Document images with source code
- - - -

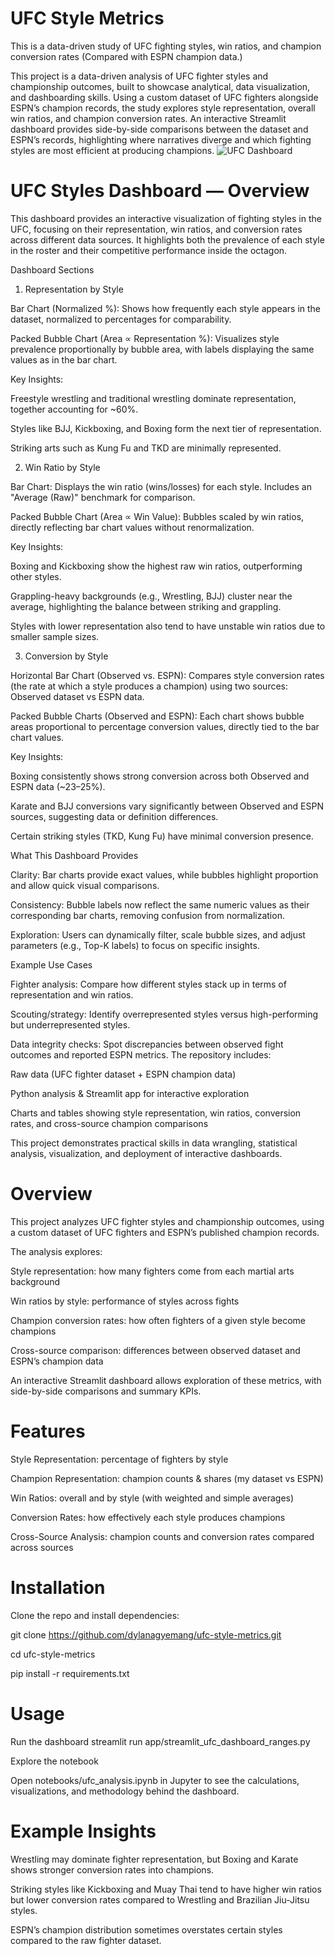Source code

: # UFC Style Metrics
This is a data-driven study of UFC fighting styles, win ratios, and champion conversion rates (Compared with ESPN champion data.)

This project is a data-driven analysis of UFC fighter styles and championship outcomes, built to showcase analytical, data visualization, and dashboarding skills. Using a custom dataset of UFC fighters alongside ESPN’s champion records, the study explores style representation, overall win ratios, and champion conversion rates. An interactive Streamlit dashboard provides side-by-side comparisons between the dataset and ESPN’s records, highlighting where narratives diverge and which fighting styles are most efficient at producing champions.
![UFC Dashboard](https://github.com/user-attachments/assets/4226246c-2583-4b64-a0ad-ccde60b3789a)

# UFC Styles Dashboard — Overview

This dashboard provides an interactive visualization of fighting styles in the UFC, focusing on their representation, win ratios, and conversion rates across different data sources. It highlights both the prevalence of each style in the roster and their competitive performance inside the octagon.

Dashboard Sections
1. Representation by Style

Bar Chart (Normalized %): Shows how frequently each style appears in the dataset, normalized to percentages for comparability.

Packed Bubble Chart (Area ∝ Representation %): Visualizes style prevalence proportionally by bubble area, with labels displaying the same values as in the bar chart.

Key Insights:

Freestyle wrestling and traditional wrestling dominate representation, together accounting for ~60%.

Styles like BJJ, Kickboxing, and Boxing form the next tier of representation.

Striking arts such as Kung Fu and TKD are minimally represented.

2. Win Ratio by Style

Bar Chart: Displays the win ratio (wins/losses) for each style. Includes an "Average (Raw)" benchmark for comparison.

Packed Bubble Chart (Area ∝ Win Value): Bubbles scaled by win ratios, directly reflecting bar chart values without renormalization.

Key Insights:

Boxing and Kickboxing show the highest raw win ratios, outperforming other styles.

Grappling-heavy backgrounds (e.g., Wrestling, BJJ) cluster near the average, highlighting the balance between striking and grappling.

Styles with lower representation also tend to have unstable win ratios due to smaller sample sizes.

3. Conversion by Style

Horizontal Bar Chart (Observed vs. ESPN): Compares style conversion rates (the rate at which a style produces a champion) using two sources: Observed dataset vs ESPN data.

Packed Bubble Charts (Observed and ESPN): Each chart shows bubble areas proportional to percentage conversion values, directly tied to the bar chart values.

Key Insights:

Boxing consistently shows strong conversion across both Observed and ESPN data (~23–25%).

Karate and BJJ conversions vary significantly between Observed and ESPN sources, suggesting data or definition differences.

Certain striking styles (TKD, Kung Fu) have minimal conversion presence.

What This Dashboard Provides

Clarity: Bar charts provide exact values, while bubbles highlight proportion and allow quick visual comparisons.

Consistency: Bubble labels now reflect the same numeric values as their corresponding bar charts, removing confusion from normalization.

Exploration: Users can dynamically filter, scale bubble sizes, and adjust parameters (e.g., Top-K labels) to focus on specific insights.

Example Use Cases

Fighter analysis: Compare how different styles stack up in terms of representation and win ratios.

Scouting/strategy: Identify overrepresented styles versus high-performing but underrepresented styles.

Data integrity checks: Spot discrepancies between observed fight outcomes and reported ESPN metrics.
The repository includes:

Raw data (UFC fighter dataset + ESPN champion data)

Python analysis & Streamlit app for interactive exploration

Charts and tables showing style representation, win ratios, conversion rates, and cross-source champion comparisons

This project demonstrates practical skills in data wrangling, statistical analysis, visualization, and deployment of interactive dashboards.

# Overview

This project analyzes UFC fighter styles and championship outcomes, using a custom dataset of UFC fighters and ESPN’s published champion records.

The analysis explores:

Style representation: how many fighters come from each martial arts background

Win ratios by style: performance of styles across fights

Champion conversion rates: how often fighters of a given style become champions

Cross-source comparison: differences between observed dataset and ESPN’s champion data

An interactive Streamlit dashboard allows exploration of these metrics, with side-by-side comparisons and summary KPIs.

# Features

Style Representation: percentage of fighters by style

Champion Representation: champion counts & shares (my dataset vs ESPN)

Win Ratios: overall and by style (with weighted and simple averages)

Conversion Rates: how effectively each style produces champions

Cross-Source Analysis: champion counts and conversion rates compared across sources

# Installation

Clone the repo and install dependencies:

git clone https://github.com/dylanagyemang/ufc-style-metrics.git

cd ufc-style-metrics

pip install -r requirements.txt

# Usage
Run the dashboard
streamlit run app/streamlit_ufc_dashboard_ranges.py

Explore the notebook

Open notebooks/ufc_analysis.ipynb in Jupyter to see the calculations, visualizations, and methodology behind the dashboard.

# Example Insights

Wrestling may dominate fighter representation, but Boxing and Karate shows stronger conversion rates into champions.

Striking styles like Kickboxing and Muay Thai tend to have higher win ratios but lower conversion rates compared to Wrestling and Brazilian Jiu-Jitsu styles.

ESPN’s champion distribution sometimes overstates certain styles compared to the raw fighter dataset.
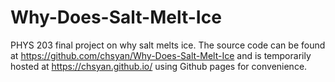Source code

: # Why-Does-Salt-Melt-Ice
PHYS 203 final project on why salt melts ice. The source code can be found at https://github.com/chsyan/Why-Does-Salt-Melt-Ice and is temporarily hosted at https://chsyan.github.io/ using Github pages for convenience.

- - - -

▶ **Your goal**
Would you reproduce the lines above, from the very first through the line containing "This dashboard provides an", exactly and without the pictures?

▶ **Solution to this exercise**
Source code

: # UFC Style Metrics
This is a data-driven study of UFC fighting styles, win ratios, and champion conversion rates (Compared with ESPN champion data.)

This project is a data-driven analysis of UFC fighter styles and championship outcomes, built to showcase analytical, data visualization, and dashboarding skills. Using a custom dataset of UFC fighters alongside ESPN’s champion records, the study explores style representation, overall win ratios, and champion conversion rates. An interactive Streamlit dashboard provides side-by-side comparisons between the dataset and ESPN’s records, highlighting where narratives diverge and which fighting styles are most efficient at producing champions.
![UFC Dashboard](https://github.com/user-attachments/assets/4226246c-2583-4b64-a0ad-ccde60b3789a)

# UFC Styles Dashboard — Overview

This dashboard provides an interactive visualization of fighting styles in the UFC, focusing on their representation, win ratios, and conversion rates across different data sources. It highlights both the prevalence of each style in the roster and their competitive performance inside the octagon.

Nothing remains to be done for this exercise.